PROBLEM TO WORK ON:
With the images left out, print all of the records below exactly.

DATA EXTRACTS:
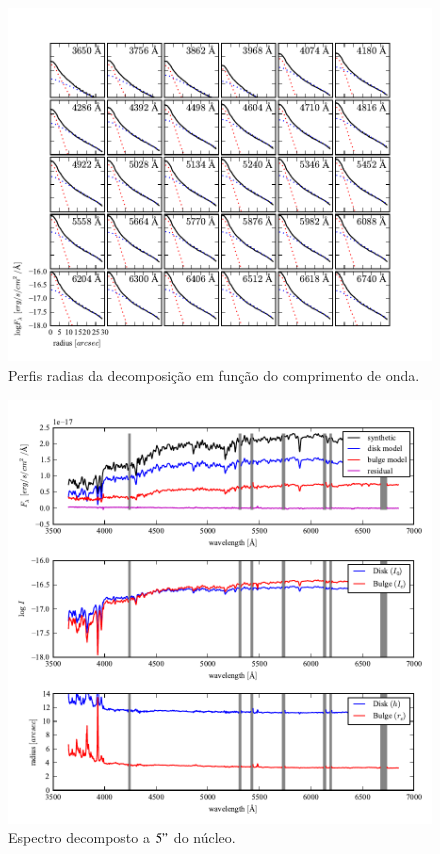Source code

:\begin{figure}
	\includegraphics{figuras/decomp-radial-profile}
	\caption[Perfis radias da decomposição em função do comprimento de onda]
	{Perfis radias da decomposição em função do comprimento de onda.}
	\label{fig:decompRadprof}
\end{figure}

\begin{figure}
	\includegraphics{figuras/decomp-model-quality}
	\caption[Espectro decomposto a $5"$ do núcleo] {Espectro decomposto a $5"$ do
	núcleo.}
	\label{fig:decompSpectra}
\end{figure}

TASK RESPONSE:
Source code

:\begin{figure}
	\includegraphics{figuras/decomp-radial-profile}
	\caption[Perfis radias da decomposição em função do comprimento de onda]
	{Perfis radias da decomposição em função do comprimento de onda.}
	\label{fig:decompRadprof}
\end{figure}

\begin{figure}
	\includegraphics{figuras/decomp-model-quality}
	\caption[Espectro decomposto a $5"$ do núcleo] {Espectro decomposto a $5"$ do
	núcleo.}
	\label{fig:decompSpectra}
\end{figure}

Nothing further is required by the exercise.